» TO DO:
All that is needed is each line of the entries holding the word "begin", copied as it stands.

[Document images with source code]
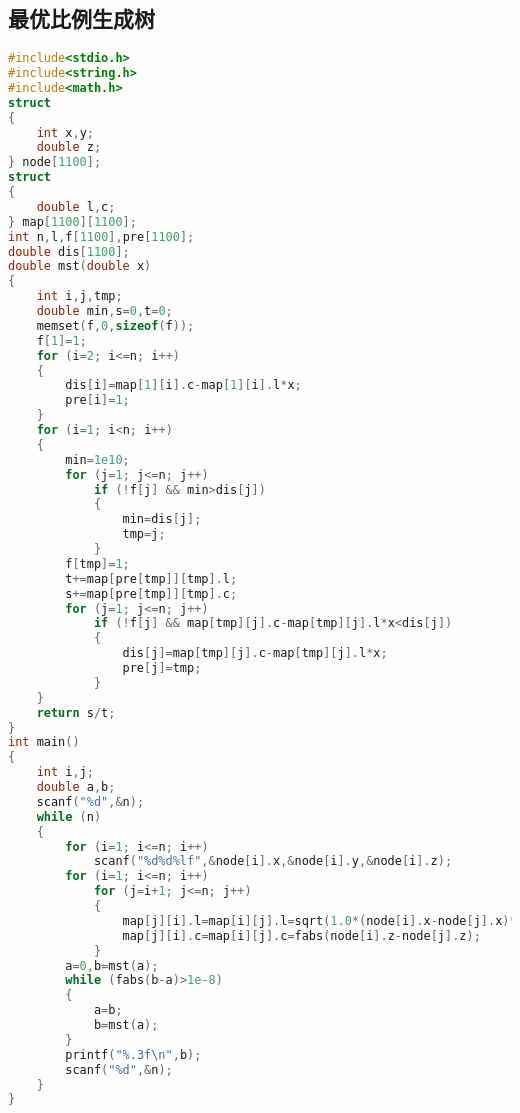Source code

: \subsection{最优比例生成树}
	\begin{lstlisting}[language=c++]
#include<stdio.h>
#include<string.h>
#include<math.h>
struct
{
	int x,y;
	double z;
} node[1100];
struct
{
	double l,c;
} map[1100][1100];
int n,l,f[1100],pre[1100];
double dis[1100];
double mst(double x)
{
	int i,j,tmp;
	double min,s=0,t=0;
	memset(f,0,sizeof(f));
	f[1]=1;
	for (i=2; i<=n; i++)
	{
		dis[i]=map[1][i].c-map[1][i].l*x;
		pre[i]=1;
	}
	for (i=1; i<n; i++)
	{
		min=1e10;
		for (j=1; j<=n; j++)
			if (!f[j] && min>dis[j])
			{
				min=dis[j];
				tmp=j;
			}
		f[tmp]=1;
		t+=map[pre[tmp]][tmp].l;
		s+=map[pre[tmp]][tmp].c;
		for (j=1; j<=n; j++)
			if (!f[j] && map[tmp][j].c-map[tmp][j].l*x<dis[j])
			{
				dis[j]=map[tmp][j].c-map[tmp][j].l*x;
				pre[j]=tmp;
			}
	}
	return s/t;
}
int main()
{
	int i,j;
	double a,b;
	scanf("%d",&n);
	while (n)
	{
		for (i=1; i<=n; i++)
			scanf("%d%d%lf",&node[i].x,&node[i].y,&node[i].z);
		for (i=1; i<=n; i++)
			for (j=i+1; j<=n; j++)
			{
				map[j][i].l=map[i][j].l=sqrt(1.0*(node[i].x-node[j].x)*(node[i].x-node[j].x)+(node[i].y-node[j].y)*(node[i].y-node[j].y));
				map[j][i].c=map[i][j].c=fabs(node[i].z-node[j].z);
			}
		a=0,b=mst(a);
		while (fabs(b-a)>1e-8)
		{
			a=b;
			b=mst(a);
		}
		printf("%.3f\n",b);
		scanf("%d",&n);
	}
}
	\end{lstlisting}
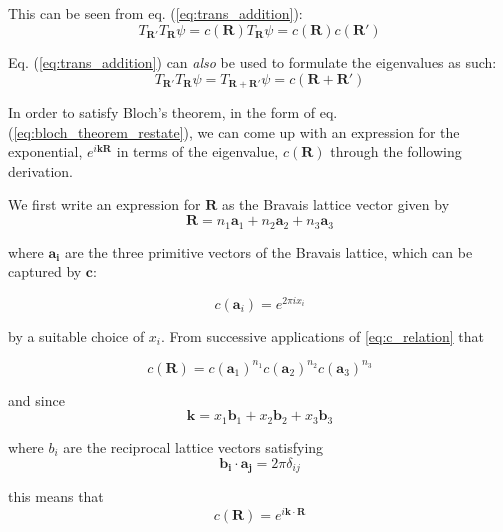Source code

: This can be seen from eq. (\ref{eq:trans_addition}):
\begin{equation} \label{eq:derive_crelation1}
T_{\boldsymbol{R}'} T_{\boldsymbol{R}} \psi
= c(\boldsymbol{R}) T_{\boldsymbol{R}} \psi
= c(\boldsymbol{R}) c(\boldsymbol{R}')
\end{equation}

Eq. (\ref{eq:trans_addition}) can \emph{also} be used to formulate the eigenvalues as such:
\begin{equation}
T_{\boldsymbol{R}'} T_{\boldsymbol{R}} \psi
= T_{\boldsymbol{R} + \boldsymbol{R'}} \psi
= c(\boldsymbol{R} + \boldsymbol{R'}) 
\end{equation}

In order to satisfy Bloch's theorem, in the form of eq. (\ref{eq:bloch_theorem_restate}), we can come up with an expression for the exponential, $e^{i\boldsymbol{k} \boldsymbol{R}}$ in terms of the eigenvalue, $c(\boldsymbol{R})$ through the following derivation.

We first write an expression for $\boldsymbol{R}$ as the Bravais lattice vector given by
\begin{equation} \label{eq:r_express}
\boldsymbol{R} = n_{1} \boldsymbol{a}_{1}
+ n_{2} \boldsymbol{a}_{2}
+ n_{3} \boldsymbol{a}_{3}
\end{equation}

where $\boldsymbol{a_{i}}$ are the three primitive vectors of the Bravais lattice, which can be captured by $\boldsymbol{c}$: 

\begin{equation} \label{eq:c_exp}
c(\boldsymbol{a}_{i}) = e^{2 \pi i x_{i}}
\end{equation}

by a suitable choice  of $x_i$. From successive applications of \ref{eq:c_relation} that

\begin{equation} \label{eq:c_mult}
c(\boldsymbol{R})
= c(\boldsymbol{a}_1)^{n_1}
c(\boldsymbol{a}_2)^{n_2}
c(\boldsymbol{a}_3)^{n_3}
\end{equation}

and since
\begin{equation} \label{eq:k_with_bi}
\boldsymbol{k} = x_1 \boldsymbol{b}_1
+ x_2\boldsymbol{b}_2
+ x_3 \boldsymbol{b}_3
\end{equation}

where $b_i$ are the reciprocal lattice vectors satisfying
\begin{equation} \label{eq:recip_b}
\boldsymbol{b_i \cdot a_j}
= 2 \pi \delta_{ij}
\end{equation}

this means that
\begin{equation} \label{eq:c(R)}
c(\boldsymbol{R}) 
= e^{i \boldsymbol{k} \cdot \boldsymbol{R}}
\end{equation}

» SOLUTION TO THE EXERCISE:
	\begin{lstlisting}[language=c++]
\begin{equation} \label{eq:derive_crelation1}
\begin{equation}
\begin{equation} \label{eq:r_express}
\begin{equation} \label{eq:c_exp}
\begin{equation} \label{eq:c_mult}
\begin{equation} \label{eq:k_with_bi}
\begin{equation} \label{eq:recip_b}
\begin{equation} \label{eq:c(R)}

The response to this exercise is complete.